Task brief: Down to the last line, print the data that follows exactly, without its pictures.

Exercise data:
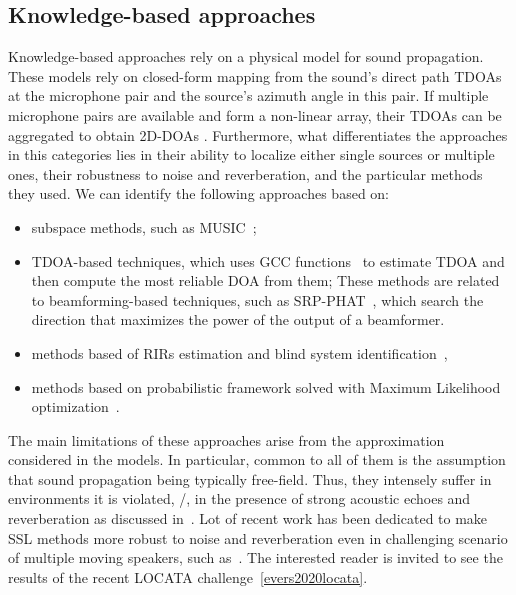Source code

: \subsection{Knowledge-based approaches}
Knowledge-based approaches rely on a physical model for sound propagation. %
These models rely on closed-form mapping from the sound's direct path \acfp{TDOA} at the microphone pair and the source's azimuth angle in this pair.
If multiple microphone pairs are available and form a non-linear array, their \acp{TDOA} can be aggregated to obtain 2D-\ac{DOA}s .
Furthermore, what differentiates the approaches in this categories lies in their ability to localize either single sources or multiple ones, their robustness to noise and reverberation, and the particular methods they used.
We can identify the following approaches based on:
\begin{itemize}
    \item subspace methods, such as \ac{MUSIC}~;
    \item \ac{TDOA}-based techniques, which uses \ac{GCC} functions~ to estimate \ac{TDOA} and then compute the most reliable \ac{DOA} from them;
    These methods are related to beamforming-based techniques, such as \ac{SRP-PHAT}~, which search the direction that maximizes the power of the output of a beamformer.
    \item methods based of \acp{RIR} estimation and blind system identification~,
    \item methods based on probabilistic framework solved with Maximum Likelihood optimization~.
\end{itemize}
The main limitations of these approaches arise from the approximation considered in the models.
In particular, common to all of them is the assumption that sound propagation being typically free-field.
Thus, they intensely suffer in environments it is violated, \eg/, in the presence of strong acoustic echoes and reverberation as discussed in~.
Lot of recent work has been dedicated to make \ac{SSL} methods more robust to noise and reverberation even in challenging scenario of multiple moving speakers, such as~.
The interested reader is invited to see the results of the recent LOCATA challenge~\cref{evers2020locata}.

Completed task:
Source code

: \subsection{Knowledge-based approaches}
Knowledge-based approaches rely on a physical model for sound propagation. %
These models rely on closed-form mapping from the sound's direct path \acfp{TDOA} at the microphone pair and the source's azimuth angle in this pair.
If multiple microphone pairs are available and form a non-linear array, their \acp{TDOA} can be aggregated to obtain 2D-\ac{DOA}s .
Furthermore, what differentiates the approaches in this categories lies in their ability to localize either single sources or multiple ones, their robustness to noise and reverberation, and the particular methods they used.
We can identify the following approaches based on:
\begin{itemize}
    \item subspace methods, such as \ac{MUSIC}~;
    \item \ac{TDOA}-based techniques, which uses \ac{GCC} functions~ to estimate \ac{TDOA} and then compute the most reliable \ac{DOA} from them;
    These methods are related to beamforming-based techniques, such as \ac{SRP-PHAT}~, which search the direction that maximizes the power of the output of a beamformer.
    \item methods based of \acp{RIR} estimation and blind system identification~,
    \item methods based on probabilistic framework solved with Maximum Likelihood optimization~.
\end{itemize}
The main limitations of these approaches arise from the approximation considered in the models.
In particular, common to all of them is the assumption that sound propagation being typically free-field.
Thus, they intensely suffer in environments it is violated, \eg/, in the presence of strong acoustic echoes and reverberation as discussed in~.
Lot of recent work has been dedicated to make \ac{SSL} methods more robust to noise and reverberation even in challenging scenario of multiple moving speakers, such as~.
The interested reader is invited to see the results of the recent LOCATA challenge~\cref{evers2020locata}.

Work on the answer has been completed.